Comida para no comer
El alimento, lo más material que hay, lo más íntimo, ha entrado en la lógica del espectáculo o de la masturbación


Llovía sobre los Jardines Ducales de Módena; caía la noche y cientos de personas aguantaban el agua sin ahogarse. El escenario, enorme, seguía deshabitado: cuatro sillas vacías, una mesita baja. Módena, en Emilia-Romagna, es una ciudad tan coqueta poblada –como toda la región– por ricos con orden y progreso y sangre latina y parmigiano. Aquí se fabrican los Ferraris, Lamborghinis, Masseratis; aquí detrás está la casa donde vivió don Enzo; justo al costado, la de Luciano Pavarotti.
Diez minutos después, bajo más lluvia, aplausos, vítores, tres hombres y una mujer saltaron a la escena. Ella era una presentadora ácida de la televisión; ellos, los empresarios gastronómicos más dulces de Italia. Massimo Bottura, cincuentón y local, suele ser presentado como “el segundo mejor cocinero del mundo” –tras Adrià, por supuesto– y tiene su Osteria aquí nomás.

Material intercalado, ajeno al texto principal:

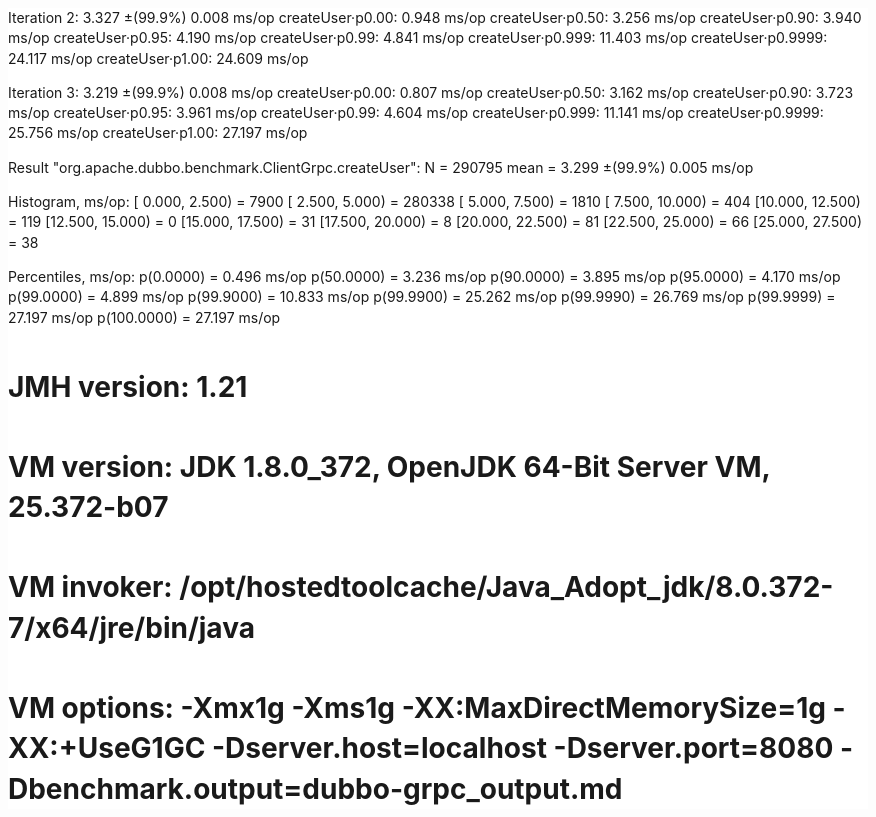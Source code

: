 Iteration   2: 3.327 ±(99.9%) 0.008 ms/op
                 createUser·p0.00:   0.948 ms/op
                 createUser·p0.50:   3.256 ms/op
                 createUser·p0.90:   3.940 ms/op
                 createUser·p0.95:   4.190 ms/op
                 createUser·p0.99:   4.841 ms/op
                 createUser·p0.999:  11.403 ms/op
                 createUser·p0.9999: 24.117 ms/op
                 createUser·p1.00:   24.609 ms/op

Iteration   3: 3.219 ±(99.9%) 0.008 ms/op
                 createUser·p0.00:   0.807 ms/op
                 createUser·p0.50:   3.162 ms/op
                 createUser·p0.90:   3.723 ms/op
                 createUser·p0.95:   3.961 ms/op
                 createUser·p0.99:   4.604 ms/op
                 createUser·p0.999:  11.141 ms/op
                 createUser·p0.9999: 25.756 ms/op
                 createUser·p1.00:   27.197 ms/op



Result "org.apache.dubbo.benchmark.ClientGrpc.createUser":
  N = 290795
  mean =      3.299 ±(99.9%) 0.005 ms/op

  Histogram, ms/op:
    [ 0.000,  2.500) = 7900 
    [ 2.500,  5.000) = 280338 
    [ 5.000,  7.500) = 1810 
    [ 7.500, 10.000) = 404 
    [10.000, 12.500) = 119 
    [12.500, 15.000) = 0 
    [15.000, 17.500) = 31 
    [17.500, 20.000) = 8 
    [20.000, 22.500) = 81 
    [22.500, 25.000) = 66 
    [25.000, 27.500) = 38 

  Percentiles, ms/op:
      p(0.0000) =      0.496 ms/op
     p(50.0000) =      3.236 ms/op
     p(90.0000) =      3.895 ms/op
     p(95.0000) =      4.170 ms/op
     p(99.0000) =      4.899 ms/op
     p(99.9000) =     10.833 ms/op
     p(99.9900) =     25.262 ms/op
     p(99.9990) =     26.769 ms/op
     p(99.9999) =     27.197 ms/op
    p(100.0000) =     27.197 ms/op


# JMH version: 1.21
# VM version: JDK 1.8.0_372, OpenJDK 64-Bit Server VM, 25.372-b07
# VM invoker: /opt/hostedtoolcache/Java_Adopt_jdk/8.0.372-7/x64/jre/bin/java
# VM options: -Xmx1g -Xms1g -XX:MaxDirectMemorySize=1g -XX:+UseG1GC -Dserver.host=localhost -Dserver.port=8080 -Dbenchmark.output=dubbo-grpc_output.md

Carlo Cracco, cuarentón boloñés, es el cuoco más deseado desde que preside el jurado de MasterChef Italia. Oscar Farinetti, sesentón piamontés, es el comerciante por excelencia, inventor de la cadena de tiendas Eataly que vende productos y comidas italianas en las capitales del mundo.

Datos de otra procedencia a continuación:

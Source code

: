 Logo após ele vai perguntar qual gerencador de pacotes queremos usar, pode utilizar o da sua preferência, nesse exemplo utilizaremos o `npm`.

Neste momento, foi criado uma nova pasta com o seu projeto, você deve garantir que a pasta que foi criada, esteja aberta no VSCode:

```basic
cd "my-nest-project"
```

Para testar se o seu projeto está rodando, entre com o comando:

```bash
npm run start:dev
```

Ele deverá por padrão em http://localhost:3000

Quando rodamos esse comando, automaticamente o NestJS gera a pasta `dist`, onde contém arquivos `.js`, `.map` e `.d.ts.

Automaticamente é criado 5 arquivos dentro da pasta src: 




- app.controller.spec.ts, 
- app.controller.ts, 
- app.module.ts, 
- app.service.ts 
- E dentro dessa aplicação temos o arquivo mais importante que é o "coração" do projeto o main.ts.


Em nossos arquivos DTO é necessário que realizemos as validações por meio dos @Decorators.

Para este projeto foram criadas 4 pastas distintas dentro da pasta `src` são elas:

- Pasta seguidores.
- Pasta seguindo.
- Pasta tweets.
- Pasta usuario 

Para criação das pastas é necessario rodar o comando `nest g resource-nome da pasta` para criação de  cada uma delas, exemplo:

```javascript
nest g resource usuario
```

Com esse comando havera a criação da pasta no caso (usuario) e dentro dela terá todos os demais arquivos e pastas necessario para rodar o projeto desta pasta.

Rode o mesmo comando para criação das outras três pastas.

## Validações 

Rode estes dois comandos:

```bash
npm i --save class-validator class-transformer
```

La lluvia no paraba y ellos rememoraban, reflexionaban, pontificaban. Cada cual cumplía su papel: Massimo L’Appassionato contaba obsesivamente sus obsesiones culinarias; Carlo Il Bello soltaba frases ingenuas enternecedoras; Oscar L’Astuto lanzaba eslóganes con pretensiones filosóficas. Y Serena La Cinica los azuzaba con insidias –y el público comía y bebía cada palabra. Te explicaban cosas: que la cocina italiana es más exportable que otras porque no la definen sus técnicas sino sus productos, que los tortellini crudos son los mejores para hacerte sentir otra vez niño, que Lou Reed no creía pero vino a la Osteria y volvió tres días seguidos, que tenemos el mejor queso del mundo y que saber dudar es básico y que hay que pagar más por los productos buenos –y otras verdades verdaderas.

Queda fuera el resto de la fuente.